BM Nüfus Fonu (UNFPA), Kahramanmaraş’ta Anne Çocuk Eğitim Vakfı (AÇEV) ortaklığı ve ABD Hükümeti’nin finansal desteğiyle kız çocuklarının güçlenmesi için çalışıyor. Bu kapsamda, belirlenen konteyner kentlerde 12-18 yaş kız çocuklarına yönelik çocuk yaşta evlilikler de dahil olmak üzere koruma ve ergen sağlığı ve gelişimini içeren eğitim programları düzenleniyor.
‘Okumaya kararlıyım’
Irmak (12), depremde hem evini hem de anneanne ve dedesini kaybetti. Genç kız felaketten 18 ay sonra, ailesiyle birlikte yaşadığı konteyner kentte, bir yandan okuluna devam ediyor bir yandan da kurslara ve etkinliklere katılıyor. En büyük hayalini “Okumaya çok kararlı bir insanım. Çalışıp kendi işimin başında olmak istiyorum” diyerek anlatıyor. Eğitim programına katıldıktan sonra yeni arkadaşlar edindiğini, sosyalleştiğini ve çok şey öğrendiğini anlatıyor Irmak. Haklarını bilen ve kendi ayakları üzerine durabilen “Bahar” adında sembol bir karakter büyüttüklerini söylüyor: “Bahar’ı mesela her gün birlikte büyütüyoruz, onunla birlikte çocuk haklarını, şiddete karşı haklarımızı öğreniyoruz.”
‘Daha güçlüyüm’
Lise öğrencisi Sudenaz (15) da, depremde evlerini kaybettikten sonra ailesiyle konteynere yerleşmek zorunda kaldı. Geçici yaşam koşullarına alışmakta uzun süre zorlandığını, evlerindeki gibi bir düzen kuramasalar da yeni normallerine alışmaya çalıştıklarını söylüyor.
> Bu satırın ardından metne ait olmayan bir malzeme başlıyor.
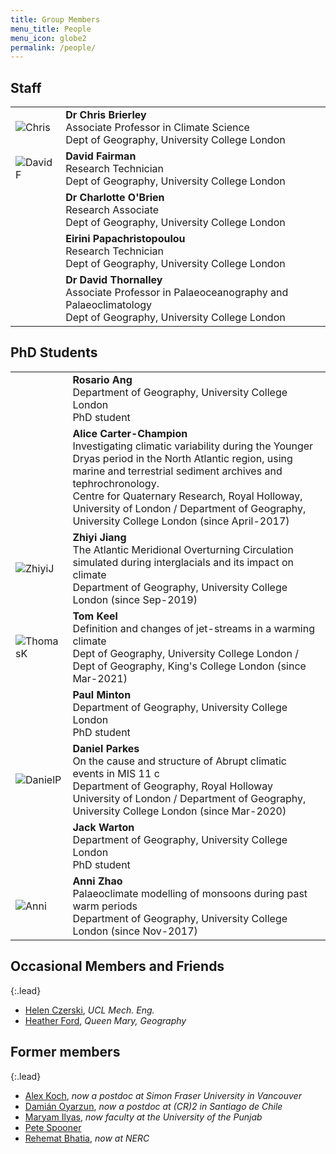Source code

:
 ```yaml
---
title: Group Members
menu_title: People
menu_icon: globe2
permalink: /people/
---
```


## Staff

<table class="team-list">
    <tr>
        <td>
            <img alt="Chris" src="{% link assets/team/Chris.jpg %}">
        </td>
        <td>
            <strong>Dr Chris Brierley</strong>
            <span class="profile-links">
                <a title="Profile &amp; contact" href="https://www.geog.ucl.ac.uk/people/academic-staff/academic-staff/chris-brierley"><i class="bi bi-person-lines-fill"></i></a>
                <a title="Website" href="https://www.past2future.org/"><i class="bi bi-globe2"></i></a>
                <a title="GitHub" href="https://github.com/chrisbrierley/"><i class="bi bi-github"></i></a>
                <a title="Twitter" href="https://twitter.com/cmbrierley"><i class="bi bi-twitter"></i></a>
            </span>
            <br>Associate Professor in Climate Science 
            <br>Dept of Geography, University College London
        </td>
    </tr>
    <tr>
        <td>
            <img alt="DavidF" src="https://avatars.githubusercontent.com/u/0?s=120&v=4">
        </td>
        <td>
            <strong>David Fairman</strong>
            <span class="profile-links">
                <a title="Profile &amp; contact" href="https://www.geog.ucl.ac.uk/people/professional-services-staff/professional-services-staff/david-fairman"><i class="bi bi-person-lines-fill"></i></a>
            </span>
            <br>Research Technician
            <br>Dept of Geography, University College London
        </td>
    </tr>
    <tr>
        <td>
            <img alt="" src="https://avatars.githubusercontent.com/u/0?s=120&v=4">
        </td>
        <td>
            <strong>Dr Charlotte O'Brien</strong>
            <span class="profile-links">
                <a title="Profile &amp; contact" href="https://www.geog.ucl.ac.uk/people/research-staff/charlotte-obrien"><i class="bi bi-person-lines-fill"></i></a>
                <a title="Twitter" href="https://twitter.com/charlyob"><i class="bi bi-twitter"></i></a>
            </span>
            <br>Research Associate
            <br>Dept of Geography, University College London
        </td>
    </tr>
    <tr>
        <td>
            <img alt="" src="https://avatars.githubusercontent.com/u/0?s=120&v=4">
        </td>
        <td>
            <strong>Eirini Papachristopoulou</strong>
            <span class="profile-links">
                <a title="Profile &amp; contact" href="https://www.geog.ucl.ac.uk/people/professional-services-staff/professional-services-staff/eirini-papachristopoulou"><i class="bi bi-person-lines-fill"></i></a>
            </span>
            <br>Research Technician
            <br>Dept of Geography, University College London
        </td>
    </tr>
    <tr>
        <td>
            <img alt="" src="https://avatars.githubusercontent.com/u/0?s=120&v=4">
        </td>
        <td>
            <strong>Dr David Thornalley</strong>
            <span class="profile-links">
                <a title="Profile &amp; contact" href="https://www.geog.ucl.ac.uk/people/academic-staff/academic-staff/david-thornalley"><i class="bi bi-person-lines-fill"></i></a>
            </span>
            <br>Associate Professor in Palaeoceanography and Palaeoclimatology
            <br>Dept of Geography, University College London
        </td>
    </tr>
</table>

## PhD Students

<table class="team-list">
    <tr>
        <td>
            <img alt="" src="https://avatars.githubusercontent.com/u/0?s=120&v=4">
        </td>
        <td>
            <strong>Rosario Ang</strong>
            <span class="profile-links">
                <!-- <a title="Profile &amp; contact" href="https://london-nerc-dtp.org/profile/whartonj/"><i class="bi bi-person-lines-fill"></i></a> -->
                <!-- <a title="GitHub" href="https://github.com/thomasjkeel/"><i class="bi bi-github"></i></a> -->
                <!-- <a title="Twitter" href="https://twitter.com/keel_thomas"><i class="bi bi-twitter"></i></a> -->
            </span>
            <br>Department of Geography, University College London
            <br>PhD student
        </td>
    </tr>
    <tr>
        <td>
            <img alt="" src="{% link assets/team/AliceCC.jpg %}">
        </td>
        <td>
            <strong>Alice Carter-Champion</strong>
            <span class="profile-links">
                <a title="Profile &amp; contact" href="https://london-nerc-dtp.org/profile/carterchampiona/"><i class="bi bi-person-lines-fill"></i></a>
                <a title="Twitter" href="https://twitter.com/ACarter_Champs"><i class="bi bi-twitter"></i></a>
                <a title="Email" href="mailto:Alice.Carter-Champion.16@ucl.ac.uk"><i class="bi bi-envelope"></i></a>
            </span>
            <br> Investigating climatic variability during the Younger Dryas period in the North Atlantic region, using marine and terrestrial sediment archives and tephrochronology.
            <br> Centre for Quaternary Research, Royal Holloway, University of London / Department of Geography, University College London (since April-2017)  
        </td>
    </tr>
    <tr>
        <td>
            <img alt="ZhiyiJ" src="{% link assets/team/Zhiyi.jpg %}">
        </td>
        <td>
            <strong>Zhiyi Jiang</strong>
            <span class="profile-links">
                <a title="Profile &amp; contact" href="https://www.geog.ucl.ac.uk/people/research-students/zhiyi-jiang/"><i class="bi bi-person-lines-fill"></i></a>
                <a title="Email" href="mailto:z.jiang.17@ucl.ac.uk"><i class="bi bi-envelope"></i></a>
            </span>
            <br>The Atlantic Meridional Overturning Circulation simulated during interglacials and its impact on climate
            <br>Department of Geography, University College London (since Sep-2019)
        </td>
    </tr>
    <tr>
        <td>
            <img alt="ThomasK" src="{% link assets/team/ThomasK.jpg %}">
        </td>
        <td>
            <strong>Tom Keel</strong>
            <span class="profile-links">
                <a title="Profile &amp; contact" href="https://london-nerc-dtp.org/profile/keelt/"><i class="bi bi-person-lines-fill"></i></a>
                <a title="GitHub" href="https://github.com/thomasjkeel/"><i class="bi bi-github"></i></a>
                <a title="Twitter" href="https://twitter.com/keel_thomas"><i class="bi bi-twitter"></i></a>
                <a title="Email" href="mailto:thomas.keel.18@ucl.ac.uk"><i class="bi bi-envelope"></i></a>
            </span>
            <br>Definition and changes of jet-streams in a warming climate 
            <br>Dept of Geography, University College London / Dept of Geography, King's College London (since Mar-2021)
        </td>
    </tr>
    <tr>
        <td>
            <img alt="" src="https://avatars.githubusercontent.com/u/0?s=120&v=4">
        </td>
        <td>
            <strong>Paul Minton</strong>
            <span class="profile-links">
                <!-- <a title="Profile &amp; contact" href="https://london-nerc-dtp.org/profile/keelt/"><i class="bi bi-person-lines-fill"></i></a>
                <a title="GitHub" href="https://github.com/thomasjkeel/"><i class="bi bi-github"></i></a>
                <a title="Twitter" href="https://twitter.com/keel_thomas"><i class="bi bi-twitter"></i></a> -->
            </span>
            <br>Department of Geography, University College London
            <br>PhD student
        </td>
    </tr>
    <tr>
        <td>
            <img alt="DanielP" src="{% link assets/team/DanielP.jpg %}">
        </td>
        <td>
            <strong>Daniel Parkes</strong>
            <span class="profile-links">
                <a title="Profile &amp; contact" href="https://london-nerc-dtp.org/profile/parkesd/"><i class="bi bi-person-lines-fill"></i></a>
                <a title="Twitter" href="https://twitter.com/Quat_dan"><i class="bi bi-twitter"></i></a>
                <a title="Email" href="mailto:daniel.parkes@rhul.ac.uk"><i class="bi bi-envelope"></i></a>
            </span>
            <br>On the cause and structure of Abrupt climatic events in MIS 11 c
            <br>Department of Geography, Royal Holloway University of London / Department of Geography, University College London (since Mar-2020)
        </td>
    </tr>
    <tr>
        <td>
            <img alt="" src="https://avatars.githubusercontent.com/u/0?s=120&v=4">
        </td>
        <td>
            <strong>Jack Warton</strong>
            <span class="profile-links">
                <a title="Profile &amp; contact" href="https://london-nerc-dtp.org/profile/whartonj/"><i class="bi bi-person-lines-fill"></i></a>
                <!-- <a title="GitHub" href="https://github.com/thomasjkeel/"><i class="bi bi-github"></i></a> -->
                <!-- <a title="Twitter" href="https://twitter.com/keel_thomas"><i class="bi bi-twitter"></i></a> -->
            </span>
            <br>Department of Geography, University College London
            <br>PhD student
        </td>
    </tr>
    <tr>
        <td>
            <img alt="Anni" src="{% link assets/team/Anni.jpg %}">
        </td>
        <td>
            <strong>Anni Zhao</strong>
            <span class="profile-links">
                <a title="Profile &amp; contact" href="https://www.geog.ucl.ac.uk/people/research-students/anni-zhao"><i class="bi bi-person-lines-fill"></i></a>
                <a title="GitHub" href="https://github.com/annizhao1994/"><i class="bi bi-github"></i></a>
            </span>
            <br>Palaeoclimate modelling of monsoons during past warm periods 
            <br>Department of Geography, University College London (since Nov-2017)
        </td>
    </tr>
</table>

## Occasional Members and Friends

{:.lead}
- [Helen Czerski](https://mecheng.ucl.ac.uk/people/profile/dr-helen-czerski/), _UCL Mech. Eng._
- [Heather Ford](https://www.qmul.ac.uk/geog/staff/fordh.html), _Queen Mary, Geography_

## Former members 

{:.lead}
- [Alex Koch](https://uk.linkedin.com/in/alexander-koch-24455755), _now a postdoc at Simon Fraser University in Vancouver_  
- [Damián Oyarzun](https://www.cr2.cl/eng/postdoctoral-researchers/#1529607354758-d633e1e8-8c1e), _now a postdoc at (CR)2 in Santiago de Chile_ 
- [Maryam Ilyas](http://pu.edu.pk/faculty/description/559/Dr-Maryam-Ilyas.html), _now faculty at the University of the Punjab_
- [Pete Spooner](https://scholar.google.co.uk/citations?user=1LeVRXcAAAAJ)
- [Rehemat Bhatia](https://uk.linkedin.com/in/rehemat-bhatia-76bb7352), _now at NERC_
Eğitim programımızın hem sosyalleşmesine hem de pek çok konuda farkındalığının artmasına destek olduğunu anlatıyor. “Kendimi ifade edebilmeyi ve istemediğim zaman karşımdaki insana ‘hayır’ ve ‘dur’ diyebileceğimi öğrendim” diyen Sudenaz, toplumsal cinsiyet eşitliği ve çocuk yaşta, erken ve zorla evlilikler ile ilgili de artık çok daha bilinçli olduğunu söylüyor: “Herkesin eşit olduğunu ve aynı haklara sahip olduğunu öğrendik. Bir çocuğun evliliğe zorlanması durumunda ne yapabileceğini, nerelere başvurabileceğini öğrendim. Kendimi çok daha güçlü ve bilinçli hissediyorum.”
‘Bir kızın okuması lazım’
Lise öğrencisi Melike (16) de depremin ardından büyük zorluklar yaşadı. Afetten sonra bir süre arabada kaldıklarını, sonra Mersin’e gittiklerini ancak iki hafta sonra meydana gelen ve Mersin’i de etkileyen üçüncü büyük depremden sonra tekrar Kahramanmaraş’a döndüklerini anlatıyor. Bir süre çadırda kaldıktan sonra yerleştikleri konteynerde yeni bir düzen kurmaya çalıştıklarını söylüyor. Bedenlerini ve duygularını tanımaktan eşitliğe, teknolojinin olumlu ve olumsuz getirilerinden eğitimin önemine kadar pek çok konuda konuştuklarını ve kendini geliştirdiğini anlatan Melike, hem güçlendiğini hem de eğitimine devam etmekle ilgili kararlılığının arttığını anlatıyor: “Bir kızın okuması lazım, ayakları üzerinde durabilmesi lazım. Bir erkeğe ya da başka bir kadına, kimseye muhtaç olmamalı. Benim en büyük hayalim de okumak ve kendi ayaklarımın üstünde durmak.”
‘Yalnız değilim’
Eğitim programına katılan genç kızlardan bir diğeri de açık lise öğrencisi Aliye (16), iki kardeşiyle birlikte Kahramanmaraş’ta bir konteyner kentte yaşıyor. Aliye, ailelerin eğitim konusunda daha özenli olması gerektiğini söylüyor ve eğitimde öğrendiklerinin ona neler kattığını anlatıyor: “Burada özgüvenim gelişti. Kız çocuklarının okumasının ne kadar önemli olduğunu bir kez daha anladım. Yalnız olmadığımı, arkamda olduklarını ve kimseye karşı ezilmeyebileceğimi anladım. Bu yüzden kendimi çok daha güçlü hissediyorum.”